Klaus D. Witzel klaus.witzel at cobss.com
Mon Jan 7 13:23:36 UTC 2008


Hi Igor,

on Mon, 07 Jan 2008 14:11:17 +0100, you wrote:

> On 05/01/2008, Janko Mivšek wrote:
>> Hi Igor,
>>
>> Igor Stasenko wrote:
>>
>> > why you suffixing URL's with '.html' ?
>> >
>> > As for me, this URL:
>> >    http://squeak.aidaweb.si:8000/class/AidaBrowserMethod/method/loop:
>> > looks much better than this:
>> >     
>> http://squeak.aidaweb.si:8000/class/AidaBrowserMethod/method/loop:.html
>> > and for class-side methods something like:
>> >    http://squeak.aidaweb.si:8000/class/<class name>/class/<method  
>> selector>
>>
>> Because .html shows that this resource is presented in a HTML format and
>> not PDF or .st (which can actually be useful for fileouts in our case).
>>
>> I know that current fashion coming from RoR and REST camp is to have
>> urls without extension but I'm don't like that, because it is against
>> the original spirit of the web. I could understand that this is kind of
>> rebellion against "marketing" extensions like .asp. .jsp and .php but
>> then, why they just don't go back to good old .html?
>>
> Never heard that putting '.html' is for a good spirit.
> In my view, when URL terminates with .html extension it's shows that
> current page are plain file (with .html extension), and .php, .jsp are
> content generated by corresponding engine.
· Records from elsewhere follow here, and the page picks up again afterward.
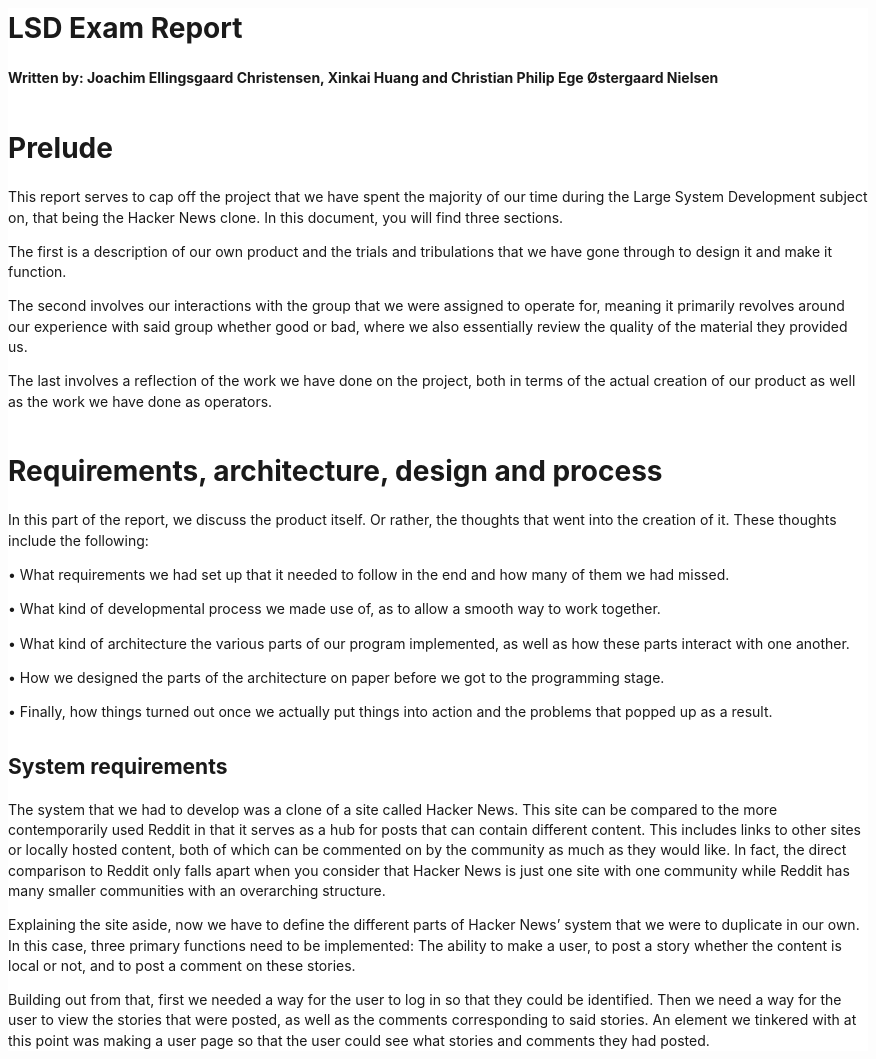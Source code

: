 # LSD Exam Report

#### Written by: Joachim Ellingsgaard Christensen, Xinkai Huang and Christian Philip Ege Østergaard Nielsen

# Prelude
This report serves to cap off the project that we have spent the majority of our time during the Large System Development subject on, that being the Hacker News clone. In this document, you will find three sections. 

The first is a description of our own product and the trials and tribulations that we have gone through to design it and make it function. 

The second involves our interactions with the group that we were assigned to operate for, meaning it primarily revolves around our experience with said group whether good or bad, where we also essentially review the quality of the material they provided us.

The last involves a reflection of the work we have done on the project, both in terms of the actual creation of our product as well as the work we have done as operators.

# Requirements, architecture, design and process
In this part of the report, we discuss the product itself. Or rather, the thoughts that went into the creation of it. These thoughts include the following:

•	What requirements we had set up that it needed to follow in the end and how many of them we had missed. 

•	What kind of developmental process we made use of, as to allow a smooth way to work together.

•	What kind of architecture the various parts of our program implemented, as well as how these parts interact with one another.

•	How we designed the parts of the architecture on paper before we got to the programming stage.

•	Finally, how things turned out once we actually put things into action and the problems that popped up as a result.

## System requirements
The system that we had to develop was a clone of a site called Hacker News. This site can be compared to the more contemporarily used Reddit in that it serves as a hub for posts that can contain different content. This includes links to other sites or locally hosted content, both of which can be commented on by the community as much as they would like. In fact, the direct comparison to Reddit only falls apart when you consider that Hacker News is just one site with one community while Reddit has many smaller communities with an overarching structure.

Explaining the site aside, now we have to define the different parts of Hacker News’ system that we were to duplicate in our own. In this case, three primary functions need to be implemented: The ability to make a user, to post a story whether the content is local or not, and to post a comment on these stories.

Building out from that, first we needed a way for the user to log in so that they could be identified. Then we need a way for the user to view the stories that were posted, as well as the comments corresponding to said stories. An element we tinkered with at this point was making a user page so that the user could see what stories and comments they had posted.
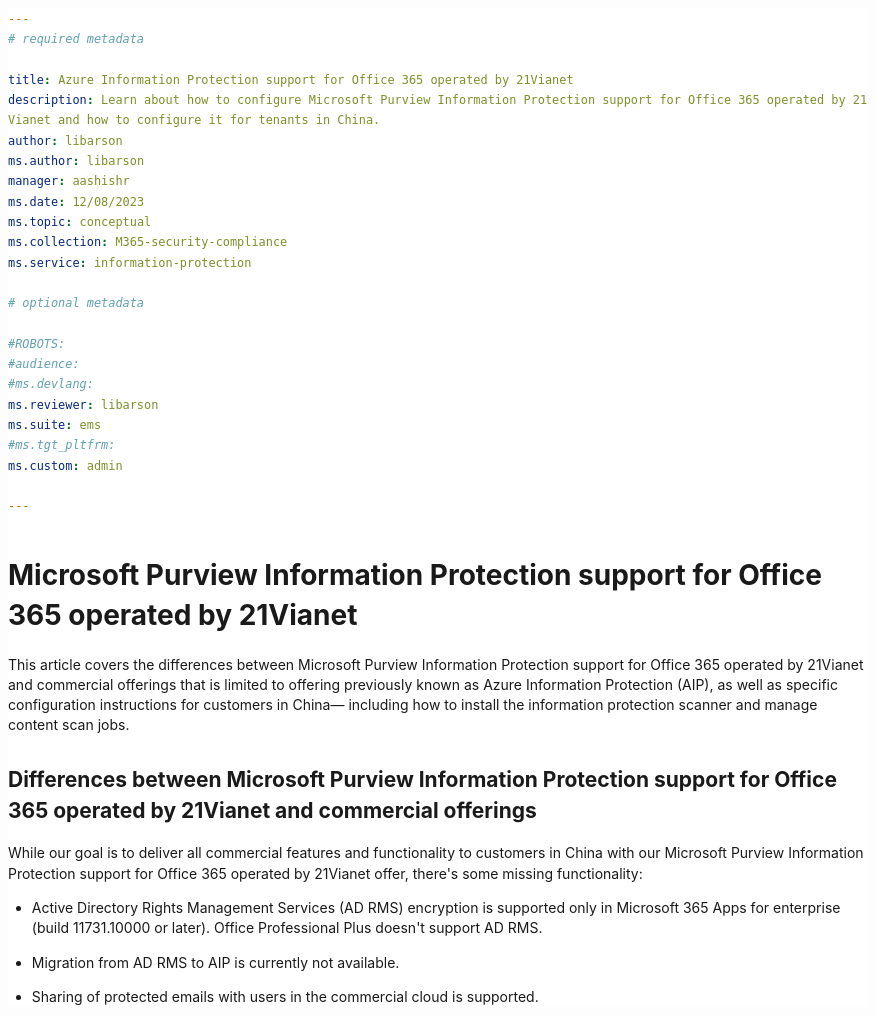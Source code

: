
 ```yaml
---
# required metadata

title: Azure Information Protection support for Office 365 operated by 21Vianet
description: Learn about how to configure Microsoft Purview Information Protection support for Office 365 operated by 21Vianet and how to configure it for tenants in China.
author: libarson
ms.author: libarson
manager: aashishr
ms.date: 12/08/2023
ms.topic: conceptual
ms.collection: M365-security-compliance
ms.service: information-protection

# optional metadata

#ROBOTS:
#audience:
#ms.devlang:
ms.reviewer: libarson
ms.suite: ems
#ms.tgt_pltfrm:
ms.custom: admin

---
```


# Microsoft Purview Information Protection support for Office 365 operated by 21Vianet

This article covers the differences between Microsoft Purview Information Protection support for Office 365 operated by 21Vianet and commercial offerings that is limited to offering previously known as Azure Information Protection (AIP), as well as specific configuration instructions for customers in China&mdash; including how to install the information protection scanner and manage content scan jobs.

## Differences between Microsoft Purview Information Protection support for Office 365 operated by 21Vianet and commercial offerings

While our goal is to deliver all commercial features and functionality to customers in China with our Microsoft Purview Information Protection support for Office 365 operated by 21Vianet offer, there's some missing functionality:

- Active Directory Rights Management Services (AD RMS) encryption is supported only in Microsoft 365 Apps for enterprise (build 11731.10000 or later). Office Professional Plus doesn't support AD RMS.

- Migration from AD RMS to AIP is currently not available.
  
- Sharing of protected emails with users in the commercial cloud is supported.
  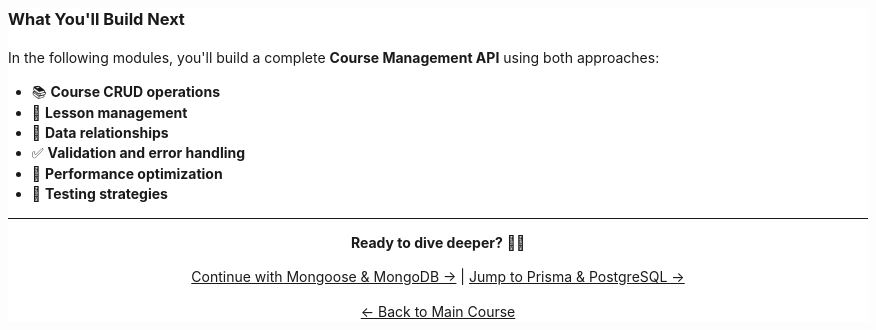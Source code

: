 </div>

### What You'll Build Next

In the following modules, you'll build a complete **Course Management API** using both approaches:

- 📚 **Course CRUD operations**
- 📖 **Lesson management**
- 🔗 **Data relationships**
- ✅ **Validation and error handling**
- 🚀 **Performance optimization**
- 🧪 **Testing strategies**

---

<div align="center">

**Ready to dive deeper?** 🏊‍♂️

[Continue with Mongoose & MongoDB →](./odms-mongoose.md) | [Jump to Prisma & PostgreSQL →](./orms-prisma.md)

[← Back to Main Course](./README.md)

</div>
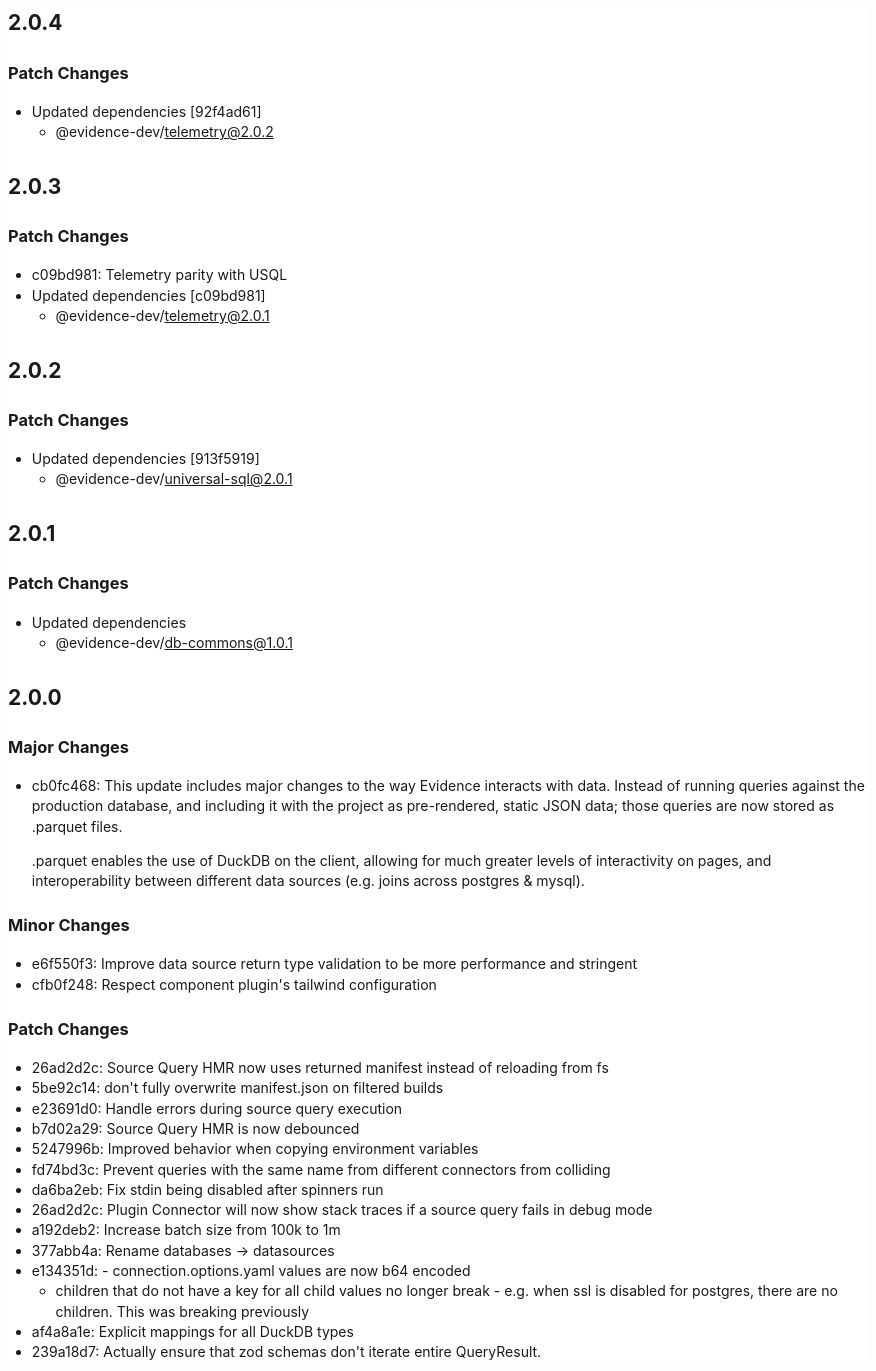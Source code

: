 ## 2.0.4

### Patch Changes

- Updated dependencies [92f4ad61]
  - @evidence-dev/telemetry@2.0.2

## 2.0.3

### Patch Changes

- c09bd981: Telemetry parity with USQL
- Updated dependencies [c09bd981]
  - @evidence-dev/telemetry@2.0.1

## 2.0.2

### Patch Changes

- Updated dependencies [913f5919]
  - @evidence-dev/universal-sql@2.0.1

## 2.0.1

### Patch Changes

- Updated dependencies
  - @evidence-dev/db-commons@1.0.1

## 2.0.0

### Major Changes

- cb0fc468: This update includes major changes to the way Evidence interacts with data.
  Instead of running queries against the production database, and including it
  with the project as pre-rendered, static JSON data; those queries are now stored as .parquet files.

  .parquet enables the use of DuckDB on the client, allowing for much greater levels of interactivity
  on pages, and interoperability between different data sources (e.g. joins across postgres & mysql).

### Minor Changes

- e6f550f3: Improve data source return type validation to be more performance and stringent
- cfb0f248: Respect component plugin's tailwind configuration

### Patch Changes

- 26ad2d2c: Source Query HMR now uses returned manifest instead of reloading from fs
- 5be92c14: don't fully overwrite manifest.json on filtered builds
- e23691d0: Handle errors during source query execution
- b7d02a29: Source Query HMR is now debounced
- 5247996b: Improved behavior when copying environment variables
- fd74bd3c: Prevent queries with the same name from different connectors from colliding
- da6ba2eb: Fix stdin being disabled after spinners run
- 26ad2d2c: Plugin Connector will now show stack traces if a source query fails in debug mode
- a192deb2: Increase batch size from 100k to 1m
- 377abb4a: Rename databases -> datasources
- e134351d: - connection.options.yaml values are now b64 encoded
  - children that do not have a key for all child values no longer break - e.g. when ssl is disabled for postgres, there are no children. This was breaking previously
- af4a8a1e: Explicit mappings for all DuckDB types
- 239a18d7: Actually ensure that zod schemas don't iterate entire QueryResult.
Also there is '.htm'
> extension used by M$ people..
> In spirit of HTTP you may use any extension in URL, you just need to
> specify correct content type in HTTP header, the rest is not relevant.

Except when you ask your platform browser "Save as..." or "Open with ..."  
then it becomes convenient and relevant ;-)

Of course no web server can know such situations on a per-request basis  
and provide Content-Disposition response header.